Really need help for this one. Cheers!

1. The problem statement, all variables and given/known data

Question: calculate function z/(1-cos z) integrated in ac ounterclockwise circular contour given by |z-2pi|= 1

2. Relevant equations

3. The attempt at a solution

Clearly the pole in the given contour is 2pi. But the problem is: if it's a simple pole, then apply formula

we have Residue=lim (z-2pi) * z/(1-cos z) where z->2pi.
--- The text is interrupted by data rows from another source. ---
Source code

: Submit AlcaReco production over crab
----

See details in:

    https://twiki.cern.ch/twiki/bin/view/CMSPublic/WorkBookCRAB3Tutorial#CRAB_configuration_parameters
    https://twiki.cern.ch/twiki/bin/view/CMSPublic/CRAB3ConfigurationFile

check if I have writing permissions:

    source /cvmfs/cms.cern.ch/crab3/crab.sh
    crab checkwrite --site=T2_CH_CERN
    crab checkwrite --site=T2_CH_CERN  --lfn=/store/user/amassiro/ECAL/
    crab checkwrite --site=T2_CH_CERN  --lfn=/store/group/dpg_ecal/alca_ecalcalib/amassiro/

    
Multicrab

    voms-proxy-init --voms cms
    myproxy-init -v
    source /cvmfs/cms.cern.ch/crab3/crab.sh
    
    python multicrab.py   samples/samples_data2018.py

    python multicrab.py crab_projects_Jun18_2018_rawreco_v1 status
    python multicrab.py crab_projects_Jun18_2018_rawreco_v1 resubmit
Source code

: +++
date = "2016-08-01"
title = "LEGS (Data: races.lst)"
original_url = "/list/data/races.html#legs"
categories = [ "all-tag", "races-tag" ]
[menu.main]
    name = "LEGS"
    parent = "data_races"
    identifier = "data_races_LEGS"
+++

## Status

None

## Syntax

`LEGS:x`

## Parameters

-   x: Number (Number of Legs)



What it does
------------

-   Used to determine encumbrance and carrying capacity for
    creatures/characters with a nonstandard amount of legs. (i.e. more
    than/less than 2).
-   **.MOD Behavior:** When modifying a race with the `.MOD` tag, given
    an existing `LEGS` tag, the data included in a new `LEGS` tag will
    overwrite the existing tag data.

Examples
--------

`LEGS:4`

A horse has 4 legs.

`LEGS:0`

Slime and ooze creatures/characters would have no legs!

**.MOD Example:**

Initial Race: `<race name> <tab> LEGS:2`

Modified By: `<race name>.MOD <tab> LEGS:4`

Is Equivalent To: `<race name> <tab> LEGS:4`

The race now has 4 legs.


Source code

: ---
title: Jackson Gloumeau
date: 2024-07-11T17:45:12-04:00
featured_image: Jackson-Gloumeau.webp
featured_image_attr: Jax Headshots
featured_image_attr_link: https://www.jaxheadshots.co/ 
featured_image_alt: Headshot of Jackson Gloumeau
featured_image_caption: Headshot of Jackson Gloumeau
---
This limit does not exist.

So I reckon 2pi might be a higher order pole but this actually makes no sense and even if it's true,

there is a really nasty differentiation.

Any thoughts.?

Last edited: Aug 21, 2013
2. Aug 21, 2013

### dirk_mec1

Please use the standard format of PF!

3. Aug 21, 2013

### vanhees71

What you need is a Laurent expansion around the pole at $z=2 \pi$. For your function
$$f(z)=\frac{z}{1-\cos z}$$
you have
$$1-\cos z=\frac{(z-2 \pi)^2}{2}+\mathcal{O}[(z-2 \pi)^4].$$
You need the single-order pole contribution. You can get this by either using the standard formula
$$\text{res}_{z \rightarrow 2 \pi} f(z)=\lim)_{z \rightarrow 2 \pi} \frac{\mathrm{d}}{\mathrm{d} z} (z-2 \pi)^2 f(z),$$
which is a bit cumbersome here, or you use the series expansion of $1-\cos z$ as given above and use $z=(z-2 \pi)+2 \pi$ in the numerator.

4. Aug 21, 2013

### lyranger

sorry for not using LaTex, havent used this forum in ages.

And thanks so much for the help! very smart move!!

Correct me if im wrong, the answer is 4i*pi?

Last edited: Aug 21, 2013
5. Aug 22, 2013

Looks good!